Re: “The Effect of an Expiratory Resistance Mask With Dead Space on Sleep,Acute Mountain Sickness,Cognition,and Ventilatory Acclimatization in Normobaric Hypoxia,” by Patrician et al. and “Global REACH 2018: The Effect of an Expiratory Resistance Mask with Dead Space on Sleep and Acute Mountain Sickness During Acute Exposure to Hypobaric Hypoxia” by Carr et al.

We read the two successive articles from the same extremely qualified research group, on the effects of expiratory resistance masks on hypoxia acclimatization indices (Patrician et al., 2019; Carr et al., 2020) recently published in High Altitude Medicine and Biology with great interest. By using the same methodology [i.e., an expiratory resistance mask with a small amount of dead space (ER/DS)], the authors showed that the benefits of ER/DS [i.e., reduction in apnea-hypopnea index (AHI), oxygen desaturation index (ODI), and headache severity] observed in normobaric hypoxia (NH) (Patrician et al., 2019) were not present when the experiments were replicated in hypobaric hypoxia (HH) (Carr et al., 2020). The authors should be commended for not translating directly the outcomes obtained in NH to HH and, particularly, for highlighting the need for terrestrial field testing under HH conditions.

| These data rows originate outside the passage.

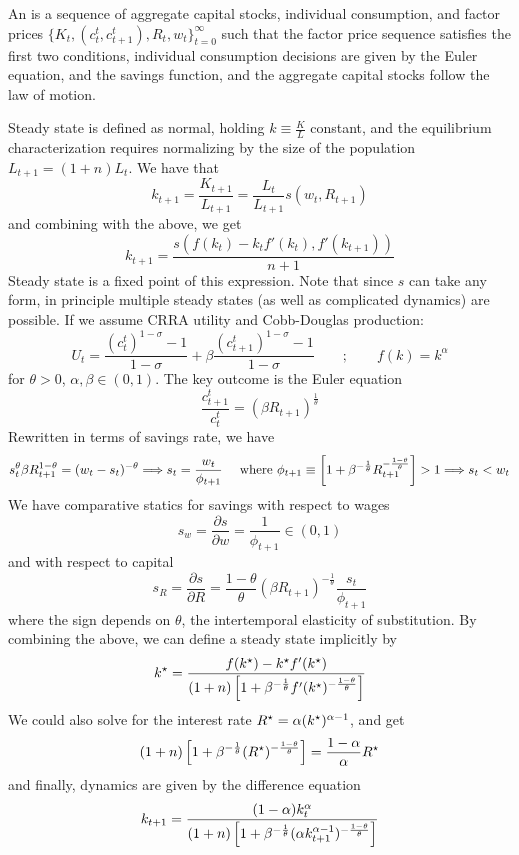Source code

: \documentclass[10pt]{article}
\begin{document}
\begin{definition}
	An  is a sequence of aggregate capital stocks, individual consumption, and factor prices $\{K_t,(c_t^t,c_{t+1}^t),R_t,w_t\}_{t=0}^\infty$ such that the factor price sequence satisfies the first two conditions, individual consumption decisions are given by the Euler equation, and the savings function, and the aggregate capital stocks follow the law of motion. 
\end{definition}

Steady state is defined as normal, holding $k \equiv \frac{K}{L}$ constant, and the equilibrium characterization requires normalizing by the size of the population $L_{t+1} = (1+n)L_t$. We have that \[k_{t+1} = \frac{K_{t+1}}{L_{t+1}} = \frac{L_t}{L_{t+1}}s(w_t,R_{t+1})\]and combining with the above, we get \[k_{t+1} = \frac{s(f(k_t) - k_tf'(k_t),f'(k_{t+1}))}{n+1}\]Steady state is a fixed point of this expression. Note that since $s$ can take any form, in principle multiple steady states (as well as complicated dynamics) are possible. If we assume CRRA utility and Cobb-Douglas production: \[U_t = \frac{(c_t^t)^{1-\sigma}-1}{1-\sigma} + \beta \frac{(c_{t+1}^t)^{1-\sigma}-1}{1-\sigma}  \qquad ; \qquad f(k) = k^\alpha\] for $\theta > 0$, $\alpha,\beta \in (0,1)$. The key outcome is the Euler equation \[\frac{c_{t+1}^t}{c_t^t} = (\beta R_{t+1})^\frac{1}{\theta}\]Rewritten in terms of savings rate, we have \[s_t^\theta \beta R_{t+1}^{1-\theta} = (w_t - s_t)^{-\theta} \Longrightarrow s_t = \frac{w_t}{\phi_{t+1}} \quad \text{ where } \phi_{t+1} \equiv \left[ 1 + \beta^{-\frac{1}{\theta}}R_{t+1}^{-\frac{1-\theta}{\theta}}\right] > 1 \Longrightarrow s_t < w_t\]We have comparative statics for savings with respect to wages \[s_w = \frac{\partial s}{\partial w} = \frac{1}{\phi_{t+1}} \in (0,1)\]and with respect to capital \[s_R = \frac{\partial s}{\partial R} = \frac{1-\theta}{\theta} (\beta R_{t+1})^{-\frac{1}{\theta}} \frac{s_t}{\phi_{t+1}}\]where the sign depends on $\theta$, the intertemporal elasticity of substitution. By combining the above, we can define a steady state implicitly by \[k^\star = \frac{f(k^\star) - k^\star f'(k^\star)}{(1+n)\left[ 1 + \beta^{-\frac{1}{\theta}}f'(k^\star)^{-\frac{1-\theta}{\theta}}\right]}\]We could also solve for the interest rate $R^\star = \alpha (k^\star)^{\alpha-1}$, and get\[(1+n)\left[ 1 + \beta^{-\frac{1}{\theta}}(R^\star)^{-\frac{1-\theta}{\theta}}\right] = \frac{1-\alpha}{\alpha} R^\star\]and finally, dynamics are given by the difference equation \[k_{t+1} = \frac{(1-\alpha)k_t^\alpha}{(1+n)\left[ 1 + \beta^{-\frac{1}{\theta}}(\alpha k_{t+1}^{\alpha-1})^{-\frac{1-\theta}{\theta}}\right]}\]
\end{document}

A significant consideration regarding the contrasting results between the two studies, particularly regarding the ventilatory adaptation, which has been slightly neglected by the authors, might indeed pertain to the independent effects of barometric pressure (i.e., hypobaria). Principally, as the hypobaria-related reduction in air density might importantly modulate the alveolar dead space. Although the authors indicated that the ER/DS mask might have to be individually adapted to the ventilatory patterns, these might not only differ between participants but might, as has been shown before, also differ between NH and HH (Millet and Debevec, 2020) with a higher breathing frequency resulting in greater desaturation in the later. Importantly, HH is also known to provoke higher periodic breathing incidence with subsequently higher AHI and ODI (Heinzer et al., 2016).

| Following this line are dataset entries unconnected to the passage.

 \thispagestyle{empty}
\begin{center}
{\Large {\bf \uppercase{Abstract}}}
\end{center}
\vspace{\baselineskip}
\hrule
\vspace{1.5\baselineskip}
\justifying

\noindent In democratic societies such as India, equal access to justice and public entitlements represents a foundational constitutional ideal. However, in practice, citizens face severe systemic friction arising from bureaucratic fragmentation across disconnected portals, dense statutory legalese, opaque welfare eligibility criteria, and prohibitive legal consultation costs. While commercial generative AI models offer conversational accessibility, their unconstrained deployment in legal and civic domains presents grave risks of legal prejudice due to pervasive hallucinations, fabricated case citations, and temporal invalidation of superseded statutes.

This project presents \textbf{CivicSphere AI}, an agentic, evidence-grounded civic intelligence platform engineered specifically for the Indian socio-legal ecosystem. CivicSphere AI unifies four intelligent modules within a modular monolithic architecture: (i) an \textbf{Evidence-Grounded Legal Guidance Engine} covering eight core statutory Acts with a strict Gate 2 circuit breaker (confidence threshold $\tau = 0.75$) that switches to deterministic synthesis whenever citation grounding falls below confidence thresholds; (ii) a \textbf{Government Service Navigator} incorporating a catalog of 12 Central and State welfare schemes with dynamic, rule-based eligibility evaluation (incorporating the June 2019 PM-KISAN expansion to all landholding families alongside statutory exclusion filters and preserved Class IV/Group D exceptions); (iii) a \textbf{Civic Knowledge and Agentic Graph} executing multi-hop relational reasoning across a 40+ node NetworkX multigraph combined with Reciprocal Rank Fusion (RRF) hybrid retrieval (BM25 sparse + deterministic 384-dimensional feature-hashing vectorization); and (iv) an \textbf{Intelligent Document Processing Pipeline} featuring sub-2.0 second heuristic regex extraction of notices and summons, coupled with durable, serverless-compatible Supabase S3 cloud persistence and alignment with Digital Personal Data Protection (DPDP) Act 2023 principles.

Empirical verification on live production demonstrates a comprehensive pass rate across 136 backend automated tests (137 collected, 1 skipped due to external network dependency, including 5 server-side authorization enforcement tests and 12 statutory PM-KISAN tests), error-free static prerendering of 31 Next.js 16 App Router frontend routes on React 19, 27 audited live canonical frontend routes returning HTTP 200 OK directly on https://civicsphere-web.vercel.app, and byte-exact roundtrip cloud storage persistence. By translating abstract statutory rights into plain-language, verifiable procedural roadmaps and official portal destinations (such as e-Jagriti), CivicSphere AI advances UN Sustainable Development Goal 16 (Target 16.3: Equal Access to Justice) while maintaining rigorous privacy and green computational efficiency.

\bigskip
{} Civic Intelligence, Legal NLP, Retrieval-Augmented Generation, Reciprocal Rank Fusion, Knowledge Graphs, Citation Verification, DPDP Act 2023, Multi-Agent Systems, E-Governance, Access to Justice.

One may, therefore, speculate that the specific characteristics of the ER/DS masks would need to be specifically tailored for each individual in each respective condition (i.e., HH might require a higher DS to compensate the larger hypocapnia induced by the higher hyperventilation and a lower ER to minimize the inspiratory strength and fatigue).

As mentioned, the reported comparative results (Patrician et al., 2019; Carr et al., 2020) lend further support to the growing body of data indicating that responses observed in NH may not be present, or might differ, under HH conditions. Similarly, Fulco et al. (2013) recently provided convincing evidence that preacclimatization in NH only resulted in effective ventilatory acclimatization when measured in NH and not when assessed in HH. Collectively these results highlight a specificity of the HH condition and, therefore, imply a direct and independent effect of barometric pressure (Millet and Debevec, 2020). However, further investigation employing different acclimatization enhancing strategies (e.g., expiratory resistance masks) are clearly needed with protocols also employing hypobaric normoxic condition (combining hypobaric chamber and hyperoxic gas) that can help to disentangle the hypobaric and the hypoxic effects in controlled environmental conditions. The question of the respective effects of hypobaria versus hypoxia on various physiological responses (performance; altitude illnesses; cardiorespiratory, cerebrovascular, and cognitive functions; oxidative stress and sleep quality) as well as human health and well-being is obviously of prime importance in high altitude/mountain medicine, space physiology, as well as in clinical settings.